Tiny Critters Could be a Powerful Tool Against Climate Change


By Maura Forrest

August 21, 2014

It’s possible that the key to slowing climate change is right in our backyards. Crawling around in our backyards, that is. A recent study published in the journal Geology shows that ants have a surprising ability—they can help to pull carbon dioxide out of the atmosphere.

In a process called “weathering,” ants can speed up the absorption of CO2 into rock by up to 335 times, the study finds, making them “one of the most powerful biotic weathering agents yet recognized.”

The drawing down of CO2 from the atmosphere into rock is a natural process that helps to keep the Earth habitable by preventing too much greenhouse gas from accumulating and heating up the planet.

Rock containing calcium or magnesium naturally absorbs CO2, which turns it into limestone over time.

But over a 25-year experiment that involved collecting basalt from a Hawaiian volcano, grinding it up and inserting it into ant nests, root mats, and the bare ground, researcher Ronald Dorn concluded that rocks in ant colonies absorb far more CO2 than they do elsewhere.

“It was pretty clear when I started processing samples of the minerals from the different areas that the ants were incredibly anomalous,” he said in an interview with Scientific American.

Dorn thinks the ants’ impact may be so substantial that they could have contributed to Cenozoic cooling—a period of climate cooling that started 49 million years ago, when ant species were proliferating, and eventually led to the ice age.

So what happens in ant colonies that produce such dramatic results? Unfortunately, nobody knows—including Dorn. He speculates that it could have to do with gland secretions from the ants, microbes, or some other chemical process that occurs in ant nests.
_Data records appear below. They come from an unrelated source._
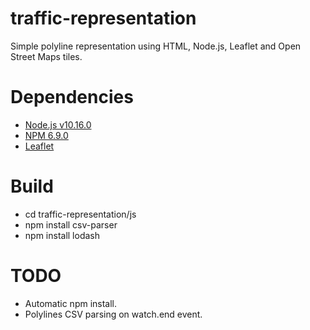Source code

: # traffic-representation
Simple polyline representation using HTML, Node.js, Leaflet and Open Street Maps tiles.

# Dependencies
  - [Node.js v10.16.0](https://nodejs.org/en/)
  - [NPM 6.9.0](https://www.npmjs.com/)
  - [Leaflet](https://leafletjs.com/)

# Build
  - cd traffic-representation/js
  - npm install csv-parser
  - npm install lodash

# TODO
  - Automatic npm install.
  - Polylines CSV parsing on watch.end event.
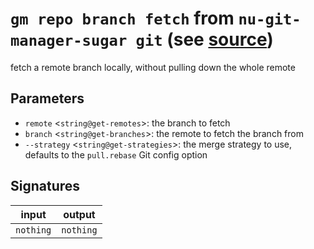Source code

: # `gm repo branch fetch` from `nu-git-manager-sugar git` (see [source](https://github.com/amtoine/nu-git-manager/blob/main/pkgs/nu-git-manager-sugar/nu-git-manager-sugar/git/mod.nu#L229))
fetch a remote branch locally, without pulling down the whole remote



## Parameters
- `remote` <`string@get-remotes`>: the branch to fetch
- `branch` <`string@get-branches`>: the remote to fetch the branch from
- `--strategy` <`string@get-strategies`>: the merge strategy to use, defaults to the `pull.rebase` Git
config option


## Signatures
| input     | output    |
| --------- | --------- |
| `nothing` | `nothing` |
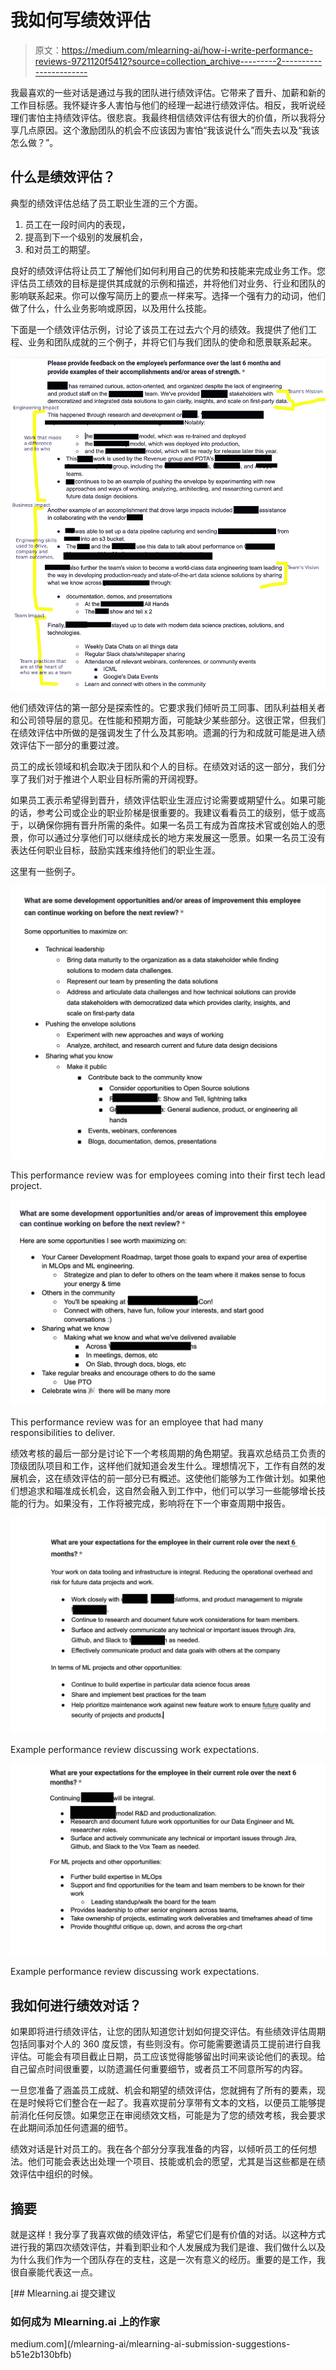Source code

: # 我如何写绩效评估

> 原文：<https://medium.com/mlearning-ai/how-i-write-performance-reviews-9721120f5412?source=collection_archive---------2----------------------->

我最喜欢的一些对话是通过与我的团队进行绩效评估。它带来了晋升、加薪和新的工作目标感。我怀疑许多人害怕与他们的经理一起进行绩效评估。相反，我听说经理们害怕主持绩效评估。很悲哀。我最终相信绩效评估有很大的价值，所以我将分享几点原因。这个激励团队的机会不应该因为害怕“我该说什么”而失去以及“我该怎么做？”。

## 什么是绩效评估？

典型的绩效评估总结了员工职业生涯的三个方面。

1.  员工在一段时间内的表现，
2.  提高到下一个级别的发展机会，
3.  和对员工的期望。

良好的绩效评估将让员工了解他们如何利用自己的优势和技能来完成业务工作。您评估员工绩效的目标是提供其成就的示例和描述，并将他们对业务、行业和团队的影响联系起来。你可以像写简历上的要点一样来写。选择一个强有力的动词，他们做了什么，什么业务影响或原因，以及用什么技能。

下面是一个绩效评估示例，讨论了该员工在过去六个月的绩效。我提供了他们工程、业务和团队成就的三个例子，并将它们与我们团队的使命和愿景联系起来。

![](img/2a9653ccd57b2446f1a788b403984959.png)

他们绩效评估的第一部分是探索性的。它要求我们倾听员工同事、团队利益相关者和公司领导层的意见。在性能和预期方面，可能缺少某些部分。这很正常，但我们在绩效评估中所做的是强调发生了什么及其影响。遗漏的行为和成就可能是进入绩效评估下一部分的重要过渡。

员工的成长领域和机会取决于团队和个人的目标。在绩效对话的这一部分，我们分享了我们对于推进个人职业目标所需的开阔视野。

如果员工表示希望得到晋升，绩效评估职业生涯应讨论需要或期望什么。如果可能的话，参考公司或企业的职业阶梯是很重要的。我建议看看员工的级别，低于或高于，以确保你拥有晋升所需的条件。如果一名员工有成为首席技术官或创始人的愿景，你可以通过分享他们可以继续成长的地方来发展这一愿景。如果一名员工没有表达任何职业目标，鼓励实践来维持他们的职业生涯。

这里有一些例子。

![](img/8ddf8373a6c0a93e138bb48ddc770da6.png)

This performance review was for employees coming into their first tech lead project.

![](img/61098b195a6fe11a8466b3e5aafcf8a7.png)

This performance review was for an employee that had many responsibilities to deliver.

绩效考核的最后一部分是讨论下一个考核周期的角色期望。我喜欢总结员工负责的顶级团队项目和工作，这样他们就知道会发生什么。理想情况下，工作有自然的发展机会，这在绩效评估的前一部分已有概述。这使他们能够为工作做计划。如果他们想追求和瞄准成长机会，这自然会融入到工作中，他们可以学习一些能够增长技能的行为。如果没有，工作将被完成，影响将在下一个审查周期中报告。

![](img/f0f9e5a14fe3423f03b86b1130eb7778.png)

Example performance review discussing work expectations.

![](img/8425adf81d2f546556e582625eaad260.png)

Example performance review discussing work expectations.

## 我如何进行绩效对话？

如果即将进行绩效评估，让您的团队知道您计划如何提交评估。有些绩效评估周期包括同事对个人的 360 度反馈，有些则没有。你可能需要邀请员工提前进行自我评估。可能会有项目截止日期，员工应该觉得能够留出时间来谈论他们的表现。给自己留点时间很重要，以防遗漏任何重要细节，或者员工不同意所写的内容。

一旦您准备了涵盖员工成就、机会和期望的绩效评估，您就拥有了所有的要素，现在是时候将它们整合在一起了。我喜欢提前分享带有文本的文档，以便员工能够提前消化任何反馈。如果您正在审阅绩效文档，可能是为了您的绩效考核，我会要求在此期间添加任何遗漏的细节。

绩效对话是针对员工的。我在各个部分分享我准备的内容，以倾听员工的任何想法。他们可能会表达出处理一个项目、技能或机会的愿望，尤其是当这些都是在绩效评估中组织的时候。

## 摘要

就是这样！我分享了我喜欢做的绩效评估，希望它们是有价值的对话。以这种方式进行我的第四次绩效评估，并看到职业和个人发展成为我们是谁、我们做什么以及为什么我们作为一个团队存在的支柱，这是一次有意义的经历。重要的是工作，我很自豪能代表这一点。

[](/mlearning-ai/mlearning-ai-submission-suggestions-b51e2b130bfb) [## Mlearning.ai 提交建议

### 如何成为 Mlearning.ai 上的作家

medium.com](/mlearning-ai/mlearning-ai-submission-suggestions-b51e2b130bfb)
If scientists can unlock the secret of the ants, however, the implications could be huge.

The latest Intergovernmental Panel on Climate Change report warns that if we are serious about keeping global warming below two degrees Celsius—the agreed-upon limit to prevent dangerous climate change—we must not burn more than one trillion tonnes of carbon. Current estimates suggest we are already over halfway there.

If a substance secreted by ants could be isolated and “efficiently and economically used,” according to Dorn, it could help prevent some of the worst impacts of climate change.

“I don’t understand how the ants are doing the processes,” Dorn told Scientific American.

“I would love to get funding to figure this out . . . . That would be a dream.”